You can make it work either way but its easier with a sub or subs (especially subs).
In most rooms you run into a problem with standing waves if the room has regular dimensions. This can cause a loss of bass at the listening chair- or maybe (less common) too much bass.
If you have speakers that go to 20Hz and you place them in the ideal spot for imagining and depth this is a very likely problem. I've run into it many times!
The big problem with subs is getting them to blend but if you make sure the sub is operating only below 80Hz it will be a cinch. If its operating over that frequency you may have to place it in the same vicinity as your main speakers; if it only operates below 80Hz it won't attract attention to itself and you can place it where its audible at the listening chair. The thing is that with one sub that placement might not be very convenient. And you could still have problems with standing waves.
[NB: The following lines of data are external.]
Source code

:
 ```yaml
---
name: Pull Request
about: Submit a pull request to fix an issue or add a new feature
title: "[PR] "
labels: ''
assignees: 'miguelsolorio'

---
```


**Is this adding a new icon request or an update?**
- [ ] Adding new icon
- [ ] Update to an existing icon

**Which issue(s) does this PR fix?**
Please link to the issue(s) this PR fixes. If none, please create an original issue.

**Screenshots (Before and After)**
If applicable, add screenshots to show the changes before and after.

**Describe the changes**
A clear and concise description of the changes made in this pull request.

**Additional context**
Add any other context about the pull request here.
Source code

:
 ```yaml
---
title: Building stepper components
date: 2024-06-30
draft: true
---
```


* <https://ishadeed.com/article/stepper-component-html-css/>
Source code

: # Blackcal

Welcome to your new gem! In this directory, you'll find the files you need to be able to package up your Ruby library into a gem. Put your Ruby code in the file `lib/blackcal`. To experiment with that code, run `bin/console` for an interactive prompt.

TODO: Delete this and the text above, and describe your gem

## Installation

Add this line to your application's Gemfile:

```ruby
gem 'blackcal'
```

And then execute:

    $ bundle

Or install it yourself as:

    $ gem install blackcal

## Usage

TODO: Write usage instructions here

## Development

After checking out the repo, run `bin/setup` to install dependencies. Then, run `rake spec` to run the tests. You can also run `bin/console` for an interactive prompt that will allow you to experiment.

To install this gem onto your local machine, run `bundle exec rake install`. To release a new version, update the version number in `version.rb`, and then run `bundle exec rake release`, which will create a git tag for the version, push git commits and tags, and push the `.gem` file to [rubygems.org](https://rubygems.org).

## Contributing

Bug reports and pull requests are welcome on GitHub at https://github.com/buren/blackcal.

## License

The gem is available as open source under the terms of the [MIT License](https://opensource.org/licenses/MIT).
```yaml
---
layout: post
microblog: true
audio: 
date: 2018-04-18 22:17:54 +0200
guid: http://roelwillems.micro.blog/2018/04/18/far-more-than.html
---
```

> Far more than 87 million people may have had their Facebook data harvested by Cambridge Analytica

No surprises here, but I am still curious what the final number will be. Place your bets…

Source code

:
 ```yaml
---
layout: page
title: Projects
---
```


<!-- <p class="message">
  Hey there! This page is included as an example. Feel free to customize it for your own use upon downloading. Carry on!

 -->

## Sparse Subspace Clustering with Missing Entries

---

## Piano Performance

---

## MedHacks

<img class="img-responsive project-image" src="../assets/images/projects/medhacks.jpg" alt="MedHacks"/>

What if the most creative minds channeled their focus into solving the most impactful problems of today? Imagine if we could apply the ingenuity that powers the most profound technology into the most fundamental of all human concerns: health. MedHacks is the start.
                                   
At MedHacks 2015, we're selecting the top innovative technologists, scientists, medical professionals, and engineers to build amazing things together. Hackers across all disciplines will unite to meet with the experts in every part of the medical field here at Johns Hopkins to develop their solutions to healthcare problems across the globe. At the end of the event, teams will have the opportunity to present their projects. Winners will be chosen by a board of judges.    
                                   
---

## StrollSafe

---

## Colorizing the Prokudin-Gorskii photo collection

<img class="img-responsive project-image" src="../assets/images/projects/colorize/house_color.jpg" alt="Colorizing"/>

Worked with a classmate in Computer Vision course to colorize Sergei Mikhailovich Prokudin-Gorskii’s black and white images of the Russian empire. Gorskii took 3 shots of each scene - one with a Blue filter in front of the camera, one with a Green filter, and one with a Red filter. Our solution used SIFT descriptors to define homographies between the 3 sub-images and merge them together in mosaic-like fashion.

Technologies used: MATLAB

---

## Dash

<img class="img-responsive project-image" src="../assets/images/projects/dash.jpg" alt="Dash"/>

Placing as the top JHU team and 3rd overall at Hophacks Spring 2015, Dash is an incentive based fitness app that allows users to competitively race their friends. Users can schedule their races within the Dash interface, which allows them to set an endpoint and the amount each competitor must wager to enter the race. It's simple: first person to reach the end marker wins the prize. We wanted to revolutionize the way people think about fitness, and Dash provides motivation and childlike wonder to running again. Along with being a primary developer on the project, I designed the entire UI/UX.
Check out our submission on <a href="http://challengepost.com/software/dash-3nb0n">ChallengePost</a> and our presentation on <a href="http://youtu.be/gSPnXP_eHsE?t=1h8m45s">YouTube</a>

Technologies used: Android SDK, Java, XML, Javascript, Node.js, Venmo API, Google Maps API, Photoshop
An easier approach is to use multiple subs set up as a Distributed Bass Array (DBA). The idea is that since bass is omnidirectional below 80Hz, you can then feed them all the same signal and place them asymmetrically in the room, thus breaking up standing waves and getting evenly distributed bass. The advantage of this approach is that the main speakers no longer have to go down so deep. As long as they get to 50-60 Hz they harmonics of the bass notes will convince you that the note are coming from in front of you even though the fundamentals are coming from the side or even the rear of the room.
Audiokinesis has worked out an effective sub system called the Swarm which is compact, easy to set up and goes right flat to 20Hz.
This opens up the choice of speakers since there are many smaller highly resolved speakers that can handle 50Hz and above quite well- the only issue might be that the speaker behave well if it gets bass notes below its cutoff.